[Stored data]
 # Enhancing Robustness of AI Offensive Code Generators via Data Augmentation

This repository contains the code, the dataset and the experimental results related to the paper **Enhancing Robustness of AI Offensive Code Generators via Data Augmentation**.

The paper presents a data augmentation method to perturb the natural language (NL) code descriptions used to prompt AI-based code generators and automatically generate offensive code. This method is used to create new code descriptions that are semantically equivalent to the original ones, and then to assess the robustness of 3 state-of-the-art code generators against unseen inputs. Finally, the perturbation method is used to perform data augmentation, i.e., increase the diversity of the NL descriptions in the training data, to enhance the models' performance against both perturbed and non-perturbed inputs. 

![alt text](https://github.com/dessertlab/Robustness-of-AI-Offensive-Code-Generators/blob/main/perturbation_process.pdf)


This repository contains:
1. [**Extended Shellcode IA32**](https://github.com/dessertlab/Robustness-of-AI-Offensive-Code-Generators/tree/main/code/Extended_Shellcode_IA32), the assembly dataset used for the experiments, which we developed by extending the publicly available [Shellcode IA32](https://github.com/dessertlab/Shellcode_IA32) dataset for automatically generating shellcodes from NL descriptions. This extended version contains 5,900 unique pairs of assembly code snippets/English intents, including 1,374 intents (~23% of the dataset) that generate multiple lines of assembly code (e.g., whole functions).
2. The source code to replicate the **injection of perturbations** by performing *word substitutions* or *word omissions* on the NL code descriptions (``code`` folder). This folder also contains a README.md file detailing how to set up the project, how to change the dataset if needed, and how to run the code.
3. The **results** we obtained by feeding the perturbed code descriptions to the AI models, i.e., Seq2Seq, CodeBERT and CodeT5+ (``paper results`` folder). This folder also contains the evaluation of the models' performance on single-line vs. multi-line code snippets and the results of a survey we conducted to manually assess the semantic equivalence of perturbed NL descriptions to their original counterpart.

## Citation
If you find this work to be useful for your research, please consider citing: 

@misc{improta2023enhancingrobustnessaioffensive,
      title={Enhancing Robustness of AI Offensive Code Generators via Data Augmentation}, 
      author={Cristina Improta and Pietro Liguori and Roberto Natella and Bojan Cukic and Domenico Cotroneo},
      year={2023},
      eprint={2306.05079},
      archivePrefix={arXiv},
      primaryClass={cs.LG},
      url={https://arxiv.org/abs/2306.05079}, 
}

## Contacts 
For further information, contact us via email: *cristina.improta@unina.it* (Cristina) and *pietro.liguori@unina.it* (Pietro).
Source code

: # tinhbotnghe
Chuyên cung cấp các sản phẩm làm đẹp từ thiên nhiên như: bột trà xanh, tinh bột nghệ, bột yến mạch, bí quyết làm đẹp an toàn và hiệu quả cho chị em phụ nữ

==

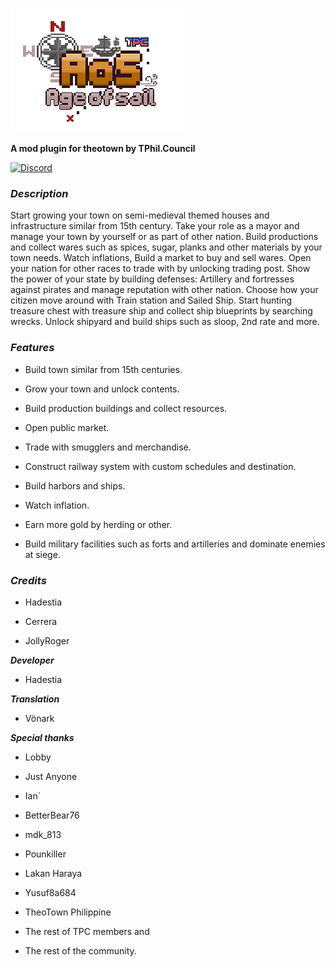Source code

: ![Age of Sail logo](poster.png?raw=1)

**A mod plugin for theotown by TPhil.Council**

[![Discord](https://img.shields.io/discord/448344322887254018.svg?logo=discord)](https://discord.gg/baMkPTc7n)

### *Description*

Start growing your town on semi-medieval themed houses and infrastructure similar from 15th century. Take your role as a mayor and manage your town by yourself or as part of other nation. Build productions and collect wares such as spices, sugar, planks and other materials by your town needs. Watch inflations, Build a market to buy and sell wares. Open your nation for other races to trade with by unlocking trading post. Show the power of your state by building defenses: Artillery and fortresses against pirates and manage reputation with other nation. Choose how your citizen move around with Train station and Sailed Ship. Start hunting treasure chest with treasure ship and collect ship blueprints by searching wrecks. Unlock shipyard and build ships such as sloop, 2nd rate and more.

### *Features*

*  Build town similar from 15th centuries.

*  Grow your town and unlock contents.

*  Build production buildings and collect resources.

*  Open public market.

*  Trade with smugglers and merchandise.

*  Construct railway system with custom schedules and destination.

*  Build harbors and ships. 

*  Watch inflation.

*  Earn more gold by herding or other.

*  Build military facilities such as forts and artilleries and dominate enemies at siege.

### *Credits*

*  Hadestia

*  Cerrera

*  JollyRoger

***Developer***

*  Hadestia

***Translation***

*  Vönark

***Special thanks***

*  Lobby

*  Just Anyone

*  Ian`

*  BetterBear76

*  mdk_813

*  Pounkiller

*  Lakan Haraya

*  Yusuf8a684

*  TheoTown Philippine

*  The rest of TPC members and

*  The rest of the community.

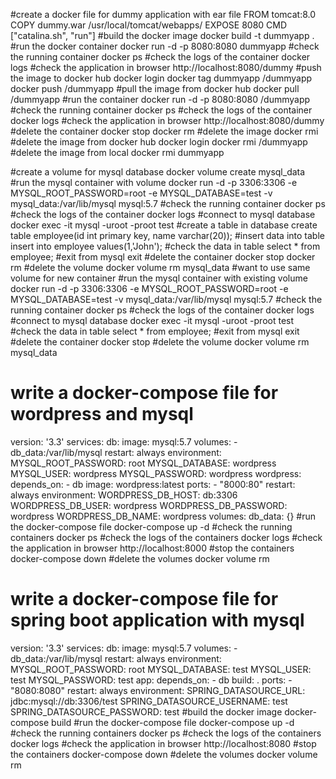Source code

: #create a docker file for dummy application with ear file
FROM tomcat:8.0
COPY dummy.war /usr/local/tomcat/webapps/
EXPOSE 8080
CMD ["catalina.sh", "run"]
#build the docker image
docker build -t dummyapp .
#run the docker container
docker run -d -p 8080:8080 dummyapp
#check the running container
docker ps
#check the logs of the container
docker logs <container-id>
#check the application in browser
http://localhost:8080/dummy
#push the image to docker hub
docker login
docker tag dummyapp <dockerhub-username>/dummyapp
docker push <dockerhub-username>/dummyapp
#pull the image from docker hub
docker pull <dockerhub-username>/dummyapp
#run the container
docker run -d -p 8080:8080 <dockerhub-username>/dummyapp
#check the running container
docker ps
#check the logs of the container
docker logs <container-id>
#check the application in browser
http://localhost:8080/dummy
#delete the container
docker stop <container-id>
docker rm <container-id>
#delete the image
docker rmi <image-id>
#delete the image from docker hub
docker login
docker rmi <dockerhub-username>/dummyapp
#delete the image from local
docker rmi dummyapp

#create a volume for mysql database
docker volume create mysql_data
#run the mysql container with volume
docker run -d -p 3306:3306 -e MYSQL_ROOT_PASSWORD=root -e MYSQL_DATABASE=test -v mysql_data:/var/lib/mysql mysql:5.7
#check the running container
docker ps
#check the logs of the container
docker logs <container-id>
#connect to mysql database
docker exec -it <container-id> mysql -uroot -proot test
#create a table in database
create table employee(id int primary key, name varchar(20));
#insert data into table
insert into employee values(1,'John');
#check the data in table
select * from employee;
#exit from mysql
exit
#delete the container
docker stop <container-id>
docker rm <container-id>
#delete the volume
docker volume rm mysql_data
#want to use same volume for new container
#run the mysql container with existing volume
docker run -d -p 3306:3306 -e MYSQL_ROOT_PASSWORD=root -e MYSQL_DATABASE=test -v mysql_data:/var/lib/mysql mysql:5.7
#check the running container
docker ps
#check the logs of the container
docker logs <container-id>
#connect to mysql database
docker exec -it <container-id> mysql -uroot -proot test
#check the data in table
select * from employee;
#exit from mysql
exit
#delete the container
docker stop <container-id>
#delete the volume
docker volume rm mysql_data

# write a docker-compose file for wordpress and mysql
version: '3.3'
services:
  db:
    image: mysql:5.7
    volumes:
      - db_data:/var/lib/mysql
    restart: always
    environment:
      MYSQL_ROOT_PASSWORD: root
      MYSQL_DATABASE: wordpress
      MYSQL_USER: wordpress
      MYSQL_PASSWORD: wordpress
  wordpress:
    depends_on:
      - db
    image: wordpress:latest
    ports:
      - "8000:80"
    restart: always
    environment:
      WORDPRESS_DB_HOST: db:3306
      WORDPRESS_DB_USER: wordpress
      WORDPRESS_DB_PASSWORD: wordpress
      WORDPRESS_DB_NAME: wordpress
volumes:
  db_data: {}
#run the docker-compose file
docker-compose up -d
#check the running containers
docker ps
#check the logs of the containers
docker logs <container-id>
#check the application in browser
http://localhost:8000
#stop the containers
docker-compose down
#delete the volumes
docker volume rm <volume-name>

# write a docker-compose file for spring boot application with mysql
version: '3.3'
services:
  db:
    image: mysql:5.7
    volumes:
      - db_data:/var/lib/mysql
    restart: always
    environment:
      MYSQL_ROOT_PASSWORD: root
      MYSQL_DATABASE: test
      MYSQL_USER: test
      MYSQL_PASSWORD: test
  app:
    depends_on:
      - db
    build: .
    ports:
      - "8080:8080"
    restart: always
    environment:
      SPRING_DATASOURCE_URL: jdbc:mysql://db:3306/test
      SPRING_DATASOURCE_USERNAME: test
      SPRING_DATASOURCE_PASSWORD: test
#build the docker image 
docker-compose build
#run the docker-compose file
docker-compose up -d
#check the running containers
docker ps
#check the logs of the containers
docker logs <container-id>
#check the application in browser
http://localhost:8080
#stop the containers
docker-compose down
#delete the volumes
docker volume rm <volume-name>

Task brief ▸ Using the data above, reproduce exactly the lines between those holding "# Enhancing Robustness" and "This repository contains the", inclusive, and no others.

Answer for this exercise ▸
 # Enhancing Robustness of AI Offensive Code Generators via Data Augmentation

This repository contains the code, the dataset and the experimental results related to the paper **Enhancing Robustness of AI Offensive Code Generators via Data Augmentation**.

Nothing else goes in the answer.